第51表 一般公共土木事業における労務者一人当実質工事費指数

民間建築投資の減退

 建築活動は公共事業とともに建設活動の二つの柱をなしているが、建築床面積着工量は前年度を9%下回り、24年度以来の最低を示した。これは緊縮経済の影響によるものであるが、財政の直接支出する建築の発注は前年度を3%上回ったのに反し、民間建築の発注は12%減と、両者の間に差があったばかりでなく、前者においては国と地方公共団体との間に、後者においては法人と個人との間にそれぞれ差異があったことが特徴的である。

 すなわち、財政の直接支出する建築のうち国の発注する建築は、緊縮財政の効果が現れて前年度より19%減となったが、地方公共団体発注の建築は、公共事業の場合と同様に上期において前年度予算分の国庫補助事業(住宅、文教施設等)が繰り越しされたことと市庁舎等が大量に着工されたことによって約8%増加を示した。また民間建築では法人発注の建築は産業設備投資の減退と同様な理由で16%減とかなり大幅に減少したが、個人建築は消費者に対するデフレ圧力が弱かったので10%減にとどまった。これらの推移をみると、 第42図 のように民間建築はいずれも緊縮政策の影響が経済界全般に及んだとみられる29年4月頃から前年同期を下回るようになり、その影響を敏感に反映した。

第42図 建築主別着工床面積

 このように、発注者別には地方公共団体発注の建築を除いてはいずれの建築も緊縮経済の影響を強く受けたが、これを用途別の着工床面積でみると、新規設備投資の著しい減退を反映して鉱工業用建築が3割近くの急激な減少をみせたのに対し、消費者との関連の強い住宅、商業用、農林水産用はいずれも1割減にとどまった。これに反して、地方公共団体の建築著増に伴って公務文教用建築のみは1割増を示した(住宅建設については「 」の項参照)。
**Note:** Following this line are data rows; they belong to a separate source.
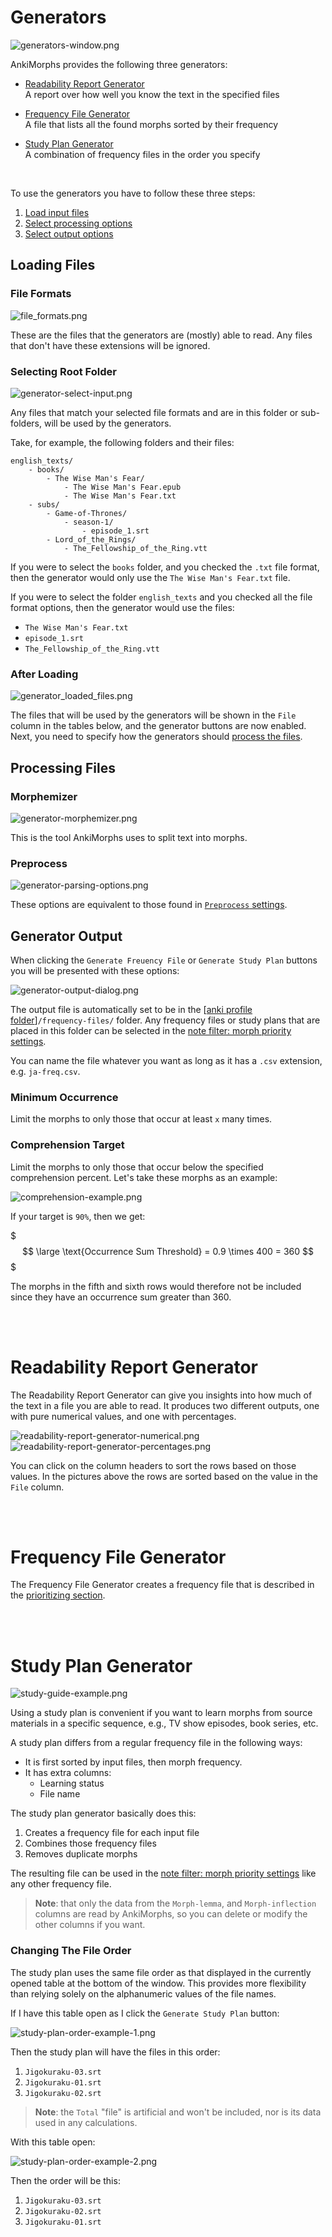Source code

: # Generators


![generators-window.png](../../img/generators-window.png)

AnkiMorphs provides the following three generators:

- [Readability Report Generator](#readability-report-generator)  
  A report over how well you know the text in the specified files

- [Frequency File Generator](#frequency-file-generator)  
  A file that lists all the found morphs sorted by their frequency  

- [Study Plan Generator](#study-plan-generator)  
  A combination of frequency files in the order you specify

<br>

To use the generators you have to follow these three steps:
1. [Load input files](#loading-files)
2. [Select processing options](#processing-files)
3. [Select output options](#generator-output)

## Loading Files

### File Formats

![file_formats.png](../../img/file_formats.png)

These are the files that the generators are (mostly) able to read. Any files that don't have these extensions will be
ignored.

### Selecting Root Folder

![generator-select-input.png](../../img/generator-select-input.png)

Any files that match your selected file formats and are in this folder or sub-folders,
will be used by the generators.

Take, for example, the following folders and their files:

```
english_texts/
    - books/
        - The Wise Man's Fear/
            - The Wise Man's Fear.epub
            - The Wise Man's Fear.txt
    - subs/
        - Game-of-Thrones/
            - season-1/
                - episode_1.srt
        - Lord_of_the_Rings/
            - The_Fellowship_of_the_Ring.vtt

```

If you were to select the `books` folder, and you checked the `.txt` file format, then the generator would
only use the `The Wise Man's Fear.txt` file.

If you were to select the folder `english_texts` and you checked all the file format options, then the generator would
use the files:

- `The Wise Man's Fear.txt`
- `episode_1.srt`
- `The_Fellowship_of_the_Ring.vtt`

### After Loading

![generator_loaded_files.png](../../img/generator_loaded_files.png)

The files that will be used by the generators will be shown in the `File` column in the tables below, and the generator
buttons are now enabled. Next, you need to specify how the generators should [process the files](#processing-files).

## Processing Files

### Morphemizer

![generator-morphemizer.png](../../img/generator-morphemizer.png)

This is the tool AnkiMorphs uses to split text into morphs.

### Preprocess

![generator-parsing-options.png](../../img/generator-preprocess-options.png)

These options are equivalent to those found in [`Preprocess` settings](../setup/settings/preprocess.md).

## Generator Output

When clicking the `Generate Freuency File` or `Generate Study Plan` buttons you will be presented with these options:

![generator-output-dialog.png](../../img/generator-output-dialog.png)

The output file is automatically set to be in the [[anki profile folder](../../glossary.md#profile-folder)]`/frequency-files/` folder. Any frequency
files or study plans that are placed in this folder can be selected in the 
[note filter: morph priority settings](../setup/settings/note-filter.md#morph-priority).

You can name the file whatever you want as long as it has a `.csv` extension, e.g. `ja-freq.csv`.

### Minimum Occurrence

Limit the morphs to only those that occur at least `x` many times.

### Comprehension Target

Limit the morphs to only those that occur below the specified comprehension percent. Let's take these morphs as an example:

![comprehension-example.png](../../img/comprehension-example.png)

If your target is `90%`, then we get:

$$$ \large \text{Occurrence Sum Threshold} = 0.9 \times 400 = 360 $$$

The morphs in the fifth and sixth rows would therefore not be included since they have an occurrence sum greater than 360.

<br>
<br>

# Readability Report Generator

The Readability Report Generator can give you insights into how much of the text in a file you are able to read. It produces two
different outputs, one with pure numerical values, and one with percentages.

![readability-report-generator-numerical.png](../../img/readability-report-generator-numerical.png)
![readability-report-generator-percentages.png](../../img/readability-report-generator-percentages.png)

You can click on the column headers to sort the rows based on those values. In the pictures above the rows
are sorted based on the value in the `File` column.

<br>
<br>

# Frequency File Generator

The Frequency File Generator creates a frequency file that is described in the [prioritizing section](../setup/prioritizing.md).

<br>
<br>

# Study Plan Generator

![study-guide-example.png](../../img/study-guide-example.png)

Using a study plan is convenient if you want to learn morphs from source materials in a specific sequence,
e.g., TV show episodes, book series, etc.

A study plan differs from a regular frequency file in the following ways:
- It is first sorted by input files, then morph frequency.
- It has extra columns:
    - Learning status
    - File name

The study plan generator basically does this:
1. Creates a frequency file for each input file
2. Combines those frequency files
3. Removes duplicate morphs

The resulting file can be used in the [note filter: morph priority settings](../setup/settings/note-filter.md#morph-priority)
like any other frequency file.

> **Note**: that only the data from the `Morph-lemma`, and `Morph-inflection` columns are read 
by AnkiMorphs, so you can delete or modify the other columns if you want.


### Changing The File Order

The study plan uses the same file order as that displayed in the currently opened table at the bottom of the window.
This provides more flexibility than relying solely on the alphanumeric values of the file names.

If I have this table open as I click the `Generate Study Plan` button:

![study-plan-order-example-1.png](../../img/study-plan-order-example-1.png)

Then the study plan will have the files in this order:
1. `Jigokuraku-03.srt`
2. `Jigokuraku-01.srt`
3. `Jigokuraku-02.srt`

> **Note**: the `Total` "file" is artificial and won't be included, nor is its data used in any calculations.

With this table open:

![study-plan-order-example-2.png](../../img/study-plan-order-example-2.png)

Then the order will be this:
1. `Jigokuraku-03.srt`
2. `Jigokuraku-02.srt`
3. `Jigokuraku-01.srt`
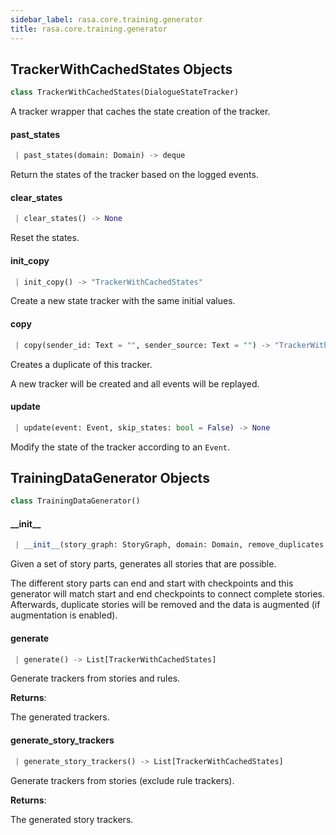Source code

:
 ```yaml
---
sidebar_label: rasa.core.training.generator
title: rasa.core.training.generator
---
```


## TrackerWithCachedStates Objects

```python
class TrackerWithCachedStates(DialogueStateTracker)
```

A tracker wrapper that caches the state creation of the tracker.

#### past\_states

```python
 | past_states(domain: Domain) -> deque
```

Return the states of the tracker based on the logged events.

#### clear\_states

```python
 | clear_states() -> None
```

Reset the states.

#### init\_copy

```python
 | init_copy() -> "TrackerWithCachedStates"
```

Create a new state tracker with the same initial values.

#### copy

```python
 | copy(sender_id: Text = "", sender_source: Text = "") -> "TrackerWithCachedStates"
```

Creates a duplicate of this tracker.

A new tracker will be created and all events
will be replayed.

#### update

```python
 | update(event: Event, skip_states: bool = False) -> None
```

Modify the state of the tracker according to an ``Event``.

## TrainingDataGenerator Objects

```python
class TrainingDataGenerator()
```

#### \_\_init\_\_

```python
 | __init__(story_graph: StoryGraph, domain: Domain, remove_duplicates: bool = True, unique_last_num_states: Optional[int] = None, augmentation_factor: int = 50, tracker_limit: Optional[int] = None, use_story_concatenation: bool = True, debug_plots: bool = False)
```

Given a set of story parts, generates all stories that are possible.

The different story parts can end and start with checkpoints
and this generator will match start and end checkpoints to
connect complete stories. Afterwards, duplicate stories will be
removed and the data is augmented (if augmentation is enabled).

#### generate

```python
 | generate() -> List[TrackerWithCachedStates]
```

Generate trackers from stories and rules.

**Returns**:

  The generated trackers.

#### generate\_story\_trackers

```python
 | generate_story_trackers() -> List[TrackerWithCachedStates]
```

Generate trackers from stories (exclude rule trackers).

**Returns**:

  The generated story trackers.

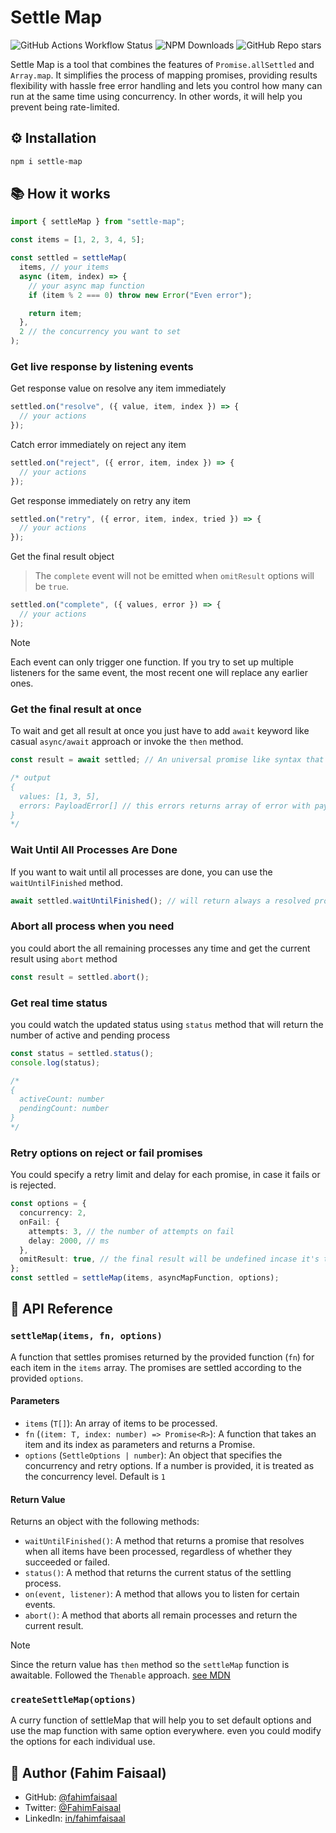 # Settle Map

![GitHub Actions Workflow Status](https://img.shields.io/github/actions/workflow/status/fahimfaisaal/settle-map/.github%2Fworkflows%2Fmain.yml?branch=main&style=flat&logo=github-actions&label=CI) ![NPM Downloads](https://img.shields.io/npm/dm/settle-map?style=flat&logo=npm&logoColor=red&link=https%3A%2F%2Fwww.npmjs.com%2Fpackage%2Fsettle-map) ![GitHub Repo stars](https://img.shields.io/github/stars/fahimfaisaal/settle-map?style=flat&logo=github&link=https%3A%2F%2Fgithub.com%2Ffahimfaisaal%2Fsettle-map)

Settle Map is a tool that combines the features of `Promise.allSettled` and `Array.map`. It simplifies the process of mapping promises, providing results flexibility with hassle free error handling and lets you control how many can run at the same time using concurrency. In other words, it will help you prevent being rate-limited.

## ⚙️ Installation

```bash
npm i settle-map
```

## 📚 How it works

```ts
import { settleMap } from "settle-map";

const items = [1, 2, 3, 4, 5];

const settled = settleMap(
  items, // your items
  async (item, index) => {
    // your async map function
    if (item % 2 === 0) throw new Error("Even error");

    return item;
  },
  2 // the concurrency you want to set
);
```

### Get live response by listening events

Get response value on resolve any item immediately

```ts
settled.on("resolve", ({ value, item, index }) => {
  // your actions
});
```

Catch error immediately on reject any item

```ts
settled.on("reject", ({ error, item, index }) => {
  // your actions
});
```

Get response immediately on retry any item

```ts
settled.on("retry", ({ error, item, index, tried }) => {
  // your actions
});
```

Get the final result object

> The `complete` event will not be emitted when `omitResult` options will be `true`.

```ts
settled.on("complete", ({ values, error }) => {
  // your actions
});
```

> [!NOTE]
> Each event can only trigger one function. If you try to set up multiple listeners for the same event, the most recent one will replace any earlier ones.

### Get the final result at once

To wait and get all result at once you just have to add `await` keyword like casual `async/await` approach or invoke the `then` method.

```ts
const result = await settled; // An universal promise like syntax that returns only resolved response

/* output
{
  values: [1, 3, 5],
  errors: PayloadError[] // this errors returns array of error with payload { item, index } so you could know where the error happened
}
*/
```

### Wait Until All Processes Are Done

If you want to wait until all processes are done, you can use the `waitUntilFinished` method.

```ts
await settled.waitUntilFinished(); // will return always a resolved promise
```

### Abort all process when you need

you could abort the all remaining processes any time and get the current result using `abort` method

```ts
const result = settled.abort();
```

### Get real time status

you could watch the updated status using `status` method that will return the number of active and pending process

```ts
const status = settled.status();
console.log(status);

/* 
{
  activeCount: number
  pendingCount: number
}
*/
```

### Retry options on reject or fail promises

You could specify a retry limit and delay for each promise, in case it fails or is rejected.

```ts
const options = {
  concurrency: 2,
  onFail: {
    attempts: 3, // the number of attempts on fail
    delay: 2000, // ms
  },
  omitResult: true, // the final result will be undefined incase it's true.
};
const settled = settleMap(items, asyncMapFunction, options);
```

## 📖 API Reference

### `settleMap(items, fn, options)`

A function that settles promises returned by the provided function (`fn`) for each item in the `items` array. The promises are settled according to the provided `options`.

#### Parameters

- `items` (`T[]`): An array of items to be processed.
- `fn` (`(item: T, index: number) => Promise<R>`): A function that takes an item and its index as parameters and returns a Promise.
- `options` (`SettleOptions | number`): An object that specifies the concurrency and retry options. If a number is provided, it is treated as the concurrency level. Default is `1`

#### Return Value

Returns an object with the following methods:

- `waitUntilFinished()`: A method that returns a promise that resolves when all items have been processed, regardless of whether they succeeded or failed.
- `status()`: A method that returns the current status of the settling process.
- `on(event, listener)`: A method that allows you to listen for certain events.
- `abort()`: A method that aborts all remain processes and return the current result.

> [!NOTE]
> Since the return value has `then` method so the `settleMap` function is awaitable. Followed the `Thenable` approach. [see MDN](https://developer.mozilla.org/en-US/docs/Web/JavaScript/Reference/Global_Objects/Promise#thenables)

### `createSettleMap(options)`

A curry function of settleMap that will help you to set default options and use the map function with same option everywhere. even you could modify the options for each individual use.

## 👤 Author (Fahim Faisaal)

- GitHub: [@fahimfaisaal](https://github.com/fahimfaisaal)
- Twitter: [@FahimFaisaal](https://twitter.com/FahimFaisaal)
- LinkedIn: [in/fahimfaisaal](https://www.linkedin.com/in/fahimfaisaal/)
 次に構造別の着工床面積をみると、鉱工業用建築の激減から鉄骨造も前年度から26%の著減をみせ、木造も住宅などの減退から11%下回ったのに反し、その他造は4%、鉄筋コンクリート造は12%の増加を示した。鉄筋コンクリート造増加の主因は公務文教用建築物であって、28年度におけるその増加要因であったアパート建築は財政資金による住宅の停滞から伸び悩んだ。

 このように、鉄筋コンクリート造の増加があったことと、年度平均では木造建築費が上昇したことによって床面積の低落にもかかわらず投資額はほとんど横ばいを示した。